I have been looking at ways of hooking my existing dumb doorbell into home assistant. I would like to be able to set up a simple notification, play doorbell sound on my sonos speakers, flash some lights and possibly even pause sky box if I’m watching tv (except on halloween!). I have seen a few solutions using arduino but that’s a bit new to me.
I am wondering if the sonoff rf bridge (probably with tasmota software) is an easy way to link everything together and a relatively neat and quick solution or am I misunderstanding the way the bridge works? I have a broadlink rm pro but this wont work as its only in listening mode when learning a code. I am hoping the sonoff is different
First you may want to check what type of chip your 433mhz door bell uses. I use 1527 type (433mhz door/motion/smoke sensors) and it’s compatible with the Sonoff RF bridge. I flashed my RF bridge with Espurna firmware and used it in MQTT Bridge mode. When the button is pressed the RF bridge picks up and forward the message to your HA. You can then use it to trigger other things.
If you happen to be running HA on raspberry Pi, then you can just add RF receiver to the Pi and listen on the 433mhz signal from your doorbell. Here is an example: using RF receiver/sender with HA on Pi
I just checked I don’t think I can get it open without breaking it. Only 2 removable screws the 2 screws in the centre aren’t standard they look like the need a special adapter to get them out.
It’s a Byron doorbell the receiver module is b306 but can’t seem to find any specs that say what rf chip is used
I have one of Byrons (BY514, chip pt4317-s), and my RF bridge cannot not pick up its signal.
I’m waiting for an Arduino Mega board to flash it with RFLink and connect to RPi3 as that RFLink seems to be very good in terms of hardware support comparing to SONOFF.
The Sonoff RF bridge can support several chips (their website said - The receiving supports fixed code encoding, like PT2260, PT2262, PT2264, EV1527, etc. Not support to learn rolling code and dynamic code). I honestly never tried other type except 1527.
Have you tried using your broadlink rm pro to learn the transmitter code?
The transmitter is the push button. I think if you can take a look at the board inside, you may find some info on the chip. I think it can be taken apart to replace a battery any way?
Picture of the chip inside the bell. Just tried to get the broadlink to learn the code. It learns the code but only works once after a button press from the bell. After that no response from broadlink until I press the doorbell button again. I don’t relearn the code in between???
Edit: I think I just can’t send the code too many times in quick succession. Leave a bit of time in between code send from broadlink and works more reliably
Have been trying to get various HASSIO addons to work without much success. However on doing some research into these components and doorbells I wondered if my doorbell had a rolling frequency.

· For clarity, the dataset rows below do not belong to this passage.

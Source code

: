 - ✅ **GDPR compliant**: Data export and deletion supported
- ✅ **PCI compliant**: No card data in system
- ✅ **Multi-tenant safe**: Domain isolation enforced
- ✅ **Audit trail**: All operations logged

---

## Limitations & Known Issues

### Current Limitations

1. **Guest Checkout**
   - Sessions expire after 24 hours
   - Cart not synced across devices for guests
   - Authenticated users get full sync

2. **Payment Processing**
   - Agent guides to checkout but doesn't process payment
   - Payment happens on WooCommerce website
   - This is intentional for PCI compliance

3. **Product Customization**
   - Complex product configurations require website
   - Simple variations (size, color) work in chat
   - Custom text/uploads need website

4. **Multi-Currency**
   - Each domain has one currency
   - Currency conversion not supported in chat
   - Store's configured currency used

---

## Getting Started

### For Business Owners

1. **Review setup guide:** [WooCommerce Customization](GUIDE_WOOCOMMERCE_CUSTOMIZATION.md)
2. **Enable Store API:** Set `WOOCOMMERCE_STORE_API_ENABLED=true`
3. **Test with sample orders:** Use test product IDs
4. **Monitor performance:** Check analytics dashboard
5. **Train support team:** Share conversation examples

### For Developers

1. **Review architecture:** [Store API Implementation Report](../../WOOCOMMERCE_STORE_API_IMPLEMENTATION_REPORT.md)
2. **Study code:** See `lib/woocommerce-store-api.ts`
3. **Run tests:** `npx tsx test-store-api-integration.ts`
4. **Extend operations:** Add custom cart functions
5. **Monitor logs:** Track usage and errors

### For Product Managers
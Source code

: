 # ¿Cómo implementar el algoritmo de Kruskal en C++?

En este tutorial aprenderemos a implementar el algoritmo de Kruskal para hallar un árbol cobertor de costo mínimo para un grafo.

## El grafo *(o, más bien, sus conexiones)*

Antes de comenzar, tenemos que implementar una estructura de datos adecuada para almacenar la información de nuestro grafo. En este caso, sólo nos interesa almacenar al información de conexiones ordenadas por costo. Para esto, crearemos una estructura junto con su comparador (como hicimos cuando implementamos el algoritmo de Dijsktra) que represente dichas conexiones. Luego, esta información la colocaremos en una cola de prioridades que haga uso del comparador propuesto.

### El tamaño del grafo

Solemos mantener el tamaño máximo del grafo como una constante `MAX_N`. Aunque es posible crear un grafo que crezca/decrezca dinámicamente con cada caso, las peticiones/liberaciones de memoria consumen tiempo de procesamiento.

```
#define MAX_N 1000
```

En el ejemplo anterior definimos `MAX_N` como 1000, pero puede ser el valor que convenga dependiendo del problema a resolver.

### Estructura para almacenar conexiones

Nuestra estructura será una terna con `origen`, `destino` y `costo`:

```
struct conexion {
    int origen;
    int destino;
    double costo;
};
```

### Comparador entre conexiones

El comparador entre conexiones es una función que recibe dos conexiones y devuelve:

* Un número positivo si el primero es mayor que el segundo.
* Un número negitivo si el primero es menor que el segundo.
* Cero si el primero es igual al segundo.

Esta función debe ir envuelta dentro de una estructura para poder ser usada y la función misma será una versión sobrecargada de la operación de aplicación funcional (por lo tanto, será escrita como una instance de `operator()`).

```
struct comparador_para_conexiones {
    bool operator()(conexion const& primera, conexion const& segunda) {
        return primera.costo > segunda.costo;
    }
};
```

Just done some testing on learning different codes after a bell push and it seems that my doorbell alternates between 2 rf codes. Both can be learnt by the broadlink. So it now responds everytime as long as I alternate between code 1 then code 2.
So would I be able to use the sonoff to listen for both codes and have either as a trigger for automations in Home assistant?
I don’t have a sonoff rf so would have to buy one especially. I know they aren’t particularly expensive but I wanted to get an idea if it would work. I would be very frustrated if I spent ages trying to achieve the unachievable!
Sorry, I thought you already have one.
Well, it’s hard to answer your question when having a SONOFF RF bridge but not having an appliance you’re trying to control.
I presume that the bridge can not only receive and learn, but to emit RF codes.
That means that in theory if you know a code, you can copy it and paste into bridge’s settings and then toggle the corresponding switch or issue MQTT command. And if it uses 2 different codes (which is a bit weird to be honest), it should not be a problem - the worst thing you would need to do is allocating 2 switches (and maybe grouping them) to your doorbell.
Don’t know how to help you further.
Anyway, it would not take AGES
Update: just finished setting up RFLink (on Arduino Mega + receiver + transmitter). It works with all my existing PIRs, door switches and even managed to detect the doorbell button and plenty of neighbours’ outdoors sensors
On the other hand, the RF bridge (flashed with Espurna and no additional firmware to the RF chip) is unable to detect the doorbell or weather station sensor.